The other day a student from Taiwan brought me her essay about funeral customs there. Funerals last two to four weeks and involve several lengthy rituals--all pink and red are taken down (those are wedding colors) and replaced with black and white, altars are assembled, the body is put in what she called an "ice coffin" (she meant refrigerated, but I like "ice coffin" better) until the burial-OK lunar day on the calendar, and when the ceremony finally arrives, the family members don different kinds of fabric differentiating who was most important to the deceased, second-most important, etc. Most important: burlap. Second-tier: ramie. At her grandfather's funeral, her brother was on the burlap team; she wore ramie. Why? Because boys are more important. That blatantly.
But the detail that bowled me over was that they hire a professional mourner, called a siao nu, for the ceremony. This woman comes forth and weeps and wails at great length and volume over the body of this deceased stranger to her, transcribed by the student as such: "Oh Daddy, why do you left us? Don't go, don't go! Aarrrrrgh!" ("I didn't know how else to get across the sound she was making," explained the student.)

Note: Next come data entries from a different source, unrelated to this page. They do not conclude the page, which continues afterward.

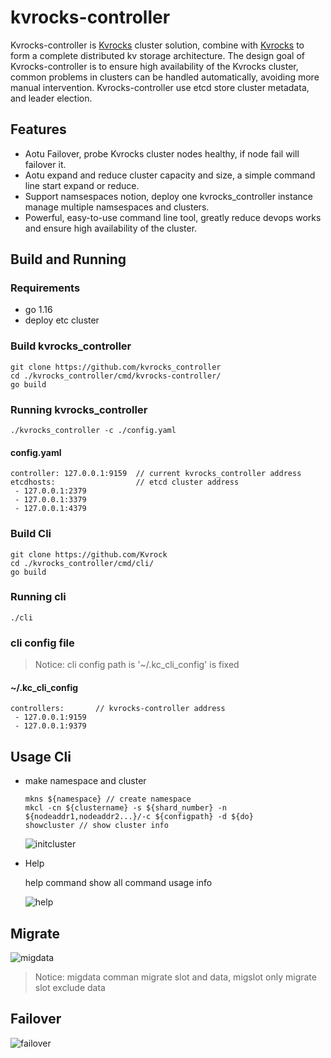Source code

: # kvrocks-controller
Kvrocks-controller is [Kvrocks](https://github.com/apache/incubator-kvrocks#---) cluster solution, combine with [Kvrocks](https://github.com/apache/incubator-kvrocks#---) to form a complete distributed kv storage architecture. The design goal of Kvrocks-controller is to ensure high availability of the Kvrocks cluster, common problems in clusters can be handled automatically, avoiding more manual intervention. Kvrocks-controller use etcd store cluster metadata, and leader election.

## Features

* Aotu Failover, probe Kvrocks cluster nodes healthy, if node fail will failover it.
* Aotu expand and reduce cluster capacity and size, a simple command line start expand or reduce.
* Support namsespaces notion, deploy one kvrocks_controller instance manage multiple namsespaces and clusters.
* Powerful, easy-to-use command line tool, greatly reduce devops works and ensure high availability of the cluster.

## Build and Running

### Requirements

* go 1.16
* deploy etc cluster

### Build kvrocks_controller

```shell
git clone https://github.com/kvrocks_controller
cd ./kvrocks_controller/cmd/kvrocks-controller/
go build
```

### Running kvrocks_controller

```
./kvrocks_controller -c ./config.yaml
```

#### config.yaml

```
controller: 127.0.0.1:9159  // current kvrocks_controller address
etcdhosts:                  // etcd cluster address
 - 127.0.0.1:2379
 - 127.0.0.1:3379
 - 127.0.0.1:4379
```

### Build Cli

```
git clone https://github.com/Kvrock
cd ./kvrocks_controller/cmd/cli/
go build
```

### Running cli

```
./cli
```

### cli config file

> Notice: cli config path is '~/.kc_cli_config' is fixed

#### ~/.kc_cli_config

```
controllers:       // kvrocks-controller address
 - 127.0.0.1:9159
 - 127.0.0.1:9379
```



## Usage Cli

* make namespace and cluster

  ```
  mkns ${namespace} // create namespace
  mkcl -cn ${clustername} -s ${shard_number} -n ${nodeaddr1,nodeaddr2...}/-c ${configpath} -d ${do}
  showcluster // show cluster info
  ```

  ![initcluster](./doc/images/init_cluster.png)

* Help

  help command show all command usage info

  ![help](./doc/images/help.png)

## Migrate

![migdata](./doc/images/migdata.png)

> Notice: migdata comman migrate slot and data, migslot only migrate slot exclude data

## Failover

![failover](./doc/images/failover.png)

Since the Taiwanese are expected to keep their emotions quiet and to themselves, hiring a pro mourner is the way the family demonstrates how sad they are to lose their loved one. It is totally standard. This student, however, when I asked how she felt about it, wrinkled her nose and shook her head: "I don't like it." When she dies, she says, she wants a quiet, short funeral, like she has seen in American movies.